* [Problem]: Print this span of the material below exactly: the line with "- Source Configuration: Configure", the line with "- Keyword Filtering: Filter", and every line between them, but nothing else.

START Supplied material

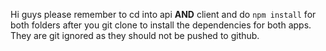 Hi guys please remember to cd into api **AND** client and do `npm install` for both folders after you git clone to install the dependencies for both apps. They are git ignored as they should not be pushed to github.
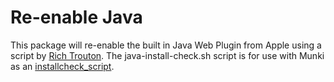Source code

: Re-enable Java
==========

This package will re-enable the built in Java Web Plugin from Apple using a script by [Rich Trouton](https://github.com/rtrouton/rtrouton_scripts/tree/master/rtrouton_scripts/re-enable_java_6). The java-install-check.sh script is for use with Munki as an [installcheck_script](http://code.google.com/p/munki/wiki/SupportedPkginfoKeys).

END Supplied material
START Supplied material

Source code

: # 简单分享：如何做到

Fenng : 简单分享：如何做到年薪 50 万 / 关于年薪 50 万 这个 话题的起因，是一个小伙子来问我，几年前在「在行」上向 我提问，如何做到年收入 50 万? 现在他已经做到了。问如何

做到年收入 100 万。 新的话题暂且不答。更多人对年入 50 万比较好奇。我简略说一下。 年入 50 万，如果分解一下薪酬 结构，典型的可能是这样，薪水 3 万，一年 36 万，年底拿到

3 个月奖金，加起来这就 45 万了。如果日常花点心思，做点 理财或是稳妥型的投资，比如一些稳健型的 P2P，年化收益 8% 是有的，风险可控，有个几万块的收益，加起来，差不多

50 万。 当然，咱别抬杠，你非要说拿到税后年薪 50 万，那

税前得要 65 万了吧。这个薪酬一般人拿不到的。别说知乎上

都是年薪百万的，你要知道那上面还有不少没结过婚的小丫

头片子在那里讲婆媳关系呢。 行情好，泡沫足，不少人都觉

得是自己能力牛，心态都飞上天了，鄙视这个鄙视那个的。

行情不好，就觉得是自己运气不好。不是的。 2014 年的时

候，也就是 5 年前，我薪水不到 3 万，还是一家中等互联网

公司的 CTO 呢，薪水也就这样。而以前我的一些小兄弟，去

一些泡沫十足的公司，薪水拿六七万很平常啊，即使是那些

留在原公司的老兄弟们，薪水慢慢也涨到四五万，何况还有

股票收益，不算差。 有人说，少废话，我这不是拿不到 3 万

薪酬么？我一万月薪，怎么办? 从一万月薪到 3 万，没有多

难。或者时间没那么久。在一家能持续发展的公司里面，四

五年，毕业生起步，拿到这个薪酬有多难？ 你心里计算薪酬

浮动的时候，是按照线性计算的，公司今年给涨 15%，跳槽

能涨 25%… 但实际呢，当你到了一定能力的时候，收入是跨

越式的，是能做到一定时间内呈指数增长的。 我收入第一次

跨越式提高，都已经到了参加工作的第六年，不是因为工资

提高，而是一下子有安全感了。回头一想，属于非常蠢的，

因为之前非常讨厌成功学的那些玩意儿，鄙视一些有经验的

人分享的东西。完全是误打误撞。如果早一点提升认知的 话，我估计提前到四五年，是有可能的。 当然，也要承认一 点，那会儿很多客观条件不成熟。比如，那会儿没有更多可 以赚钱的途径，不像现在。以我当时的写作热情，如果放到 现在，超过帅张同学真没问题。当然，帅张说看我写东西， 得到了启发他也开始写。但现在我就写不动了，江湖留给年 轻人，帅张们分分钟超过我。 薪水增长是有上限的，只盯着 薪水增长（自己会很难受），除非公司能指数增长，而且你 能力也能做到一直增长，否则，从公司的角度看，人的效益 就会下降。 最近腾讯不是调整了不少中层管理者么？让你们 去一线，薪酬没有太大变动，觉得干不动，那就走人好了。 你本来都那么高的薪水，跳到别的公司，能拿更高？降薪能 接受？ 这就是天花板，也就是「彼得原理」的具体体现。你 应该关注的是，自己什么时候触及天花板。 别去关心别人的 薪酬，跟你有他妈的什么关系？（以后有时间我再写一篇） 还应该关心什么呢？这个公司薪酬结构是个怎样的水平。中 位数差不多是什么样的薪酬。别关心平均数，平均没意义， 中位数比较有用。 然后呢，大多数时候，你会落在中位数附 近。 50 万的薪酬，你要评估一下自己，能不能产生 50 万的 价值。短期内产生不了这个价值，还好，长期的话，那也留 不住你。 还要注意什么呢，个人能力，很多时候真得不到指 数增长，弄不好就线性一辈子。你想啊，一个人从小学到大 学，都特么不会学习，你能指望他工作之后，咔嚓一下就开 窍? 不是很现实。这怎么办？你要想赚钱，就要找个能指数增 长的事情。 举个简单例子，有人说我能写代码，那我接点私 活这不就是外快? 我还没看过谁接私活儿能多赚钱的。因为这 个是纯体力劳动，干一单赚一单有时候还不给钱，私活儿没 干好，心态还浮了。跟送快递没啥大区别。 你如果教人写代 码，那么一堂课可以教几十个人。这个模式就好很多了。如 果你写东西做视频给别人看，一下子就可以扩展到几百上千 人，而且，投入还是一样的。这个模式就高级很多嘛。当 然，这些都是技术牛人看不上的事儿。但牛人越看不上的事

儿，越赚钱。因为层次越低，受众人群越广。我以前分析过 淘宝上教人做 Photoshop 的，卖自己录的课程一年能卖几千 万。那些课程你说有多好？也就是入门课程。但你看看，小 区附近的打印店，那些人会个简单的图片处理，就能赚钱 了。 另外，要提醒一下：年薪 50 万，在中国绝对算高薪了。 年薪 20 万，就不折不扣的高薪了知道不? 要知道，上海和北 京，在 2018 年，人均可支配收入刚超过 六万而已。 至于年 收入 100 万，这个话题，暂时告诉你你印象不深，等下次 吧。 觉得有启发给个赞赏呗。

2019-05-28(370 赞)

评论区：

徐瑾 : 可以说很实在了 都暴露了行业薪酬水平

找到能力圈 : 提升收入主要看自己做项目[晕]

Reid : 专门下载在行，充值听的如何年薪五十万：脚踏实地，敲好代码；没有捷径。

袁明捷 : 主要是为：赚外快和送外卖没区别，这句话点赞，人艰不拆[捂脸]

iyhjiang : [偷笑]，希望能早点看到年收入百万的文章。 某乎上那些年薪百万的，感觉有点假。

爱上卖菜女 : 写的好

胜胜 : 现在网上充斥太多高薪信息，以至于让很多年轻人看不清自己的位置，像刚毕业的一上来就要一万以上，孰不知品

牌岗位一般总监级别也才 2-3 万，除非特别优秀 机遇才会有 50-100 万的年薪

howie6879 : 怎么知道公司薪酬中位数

END Supplied material
START Supplied material

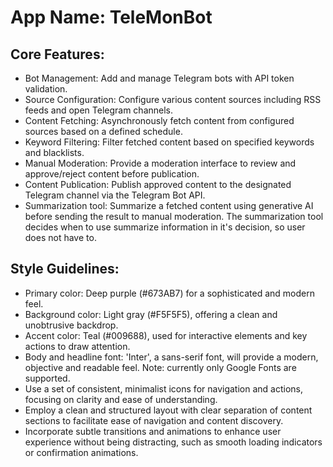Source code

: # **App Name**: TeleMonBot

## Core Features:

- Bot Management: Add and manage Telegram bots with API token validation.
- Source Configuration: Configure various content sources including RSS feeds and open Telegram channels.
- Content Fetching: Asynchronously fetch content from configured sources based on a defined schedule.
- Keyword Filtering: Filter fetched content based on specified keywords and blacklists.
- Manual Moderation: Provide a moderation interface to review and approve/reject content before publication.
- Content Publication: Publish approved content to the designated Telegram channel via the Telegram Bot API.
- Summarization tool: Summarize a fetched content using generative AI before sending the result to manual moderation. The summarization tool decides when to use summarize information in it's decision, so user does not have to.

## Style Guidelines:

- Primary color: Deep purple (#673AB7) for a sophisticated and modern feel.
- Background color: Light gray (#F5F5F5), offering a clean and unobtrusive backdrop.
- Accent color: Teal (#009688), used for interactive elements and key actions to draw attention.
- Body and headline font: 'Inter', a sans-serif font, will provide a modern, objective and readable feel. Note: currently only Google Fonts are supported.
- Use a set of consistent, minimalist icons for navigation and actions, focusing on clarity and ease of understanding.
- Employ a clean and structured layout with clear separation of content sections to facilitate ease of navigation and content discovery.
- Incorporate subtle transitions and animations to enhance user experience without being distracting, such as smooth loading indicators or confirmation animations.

END Supplied material

* [Exercise output]:
- Source Configuration: Configure various content sources including RSS feeds and open Telegram channels.
- Content Fetching: Asynchronously fetch content from configured sources based on a defined schedule.
- Keyword Filtering: Filter fetched content based on specified keywords and blacklists.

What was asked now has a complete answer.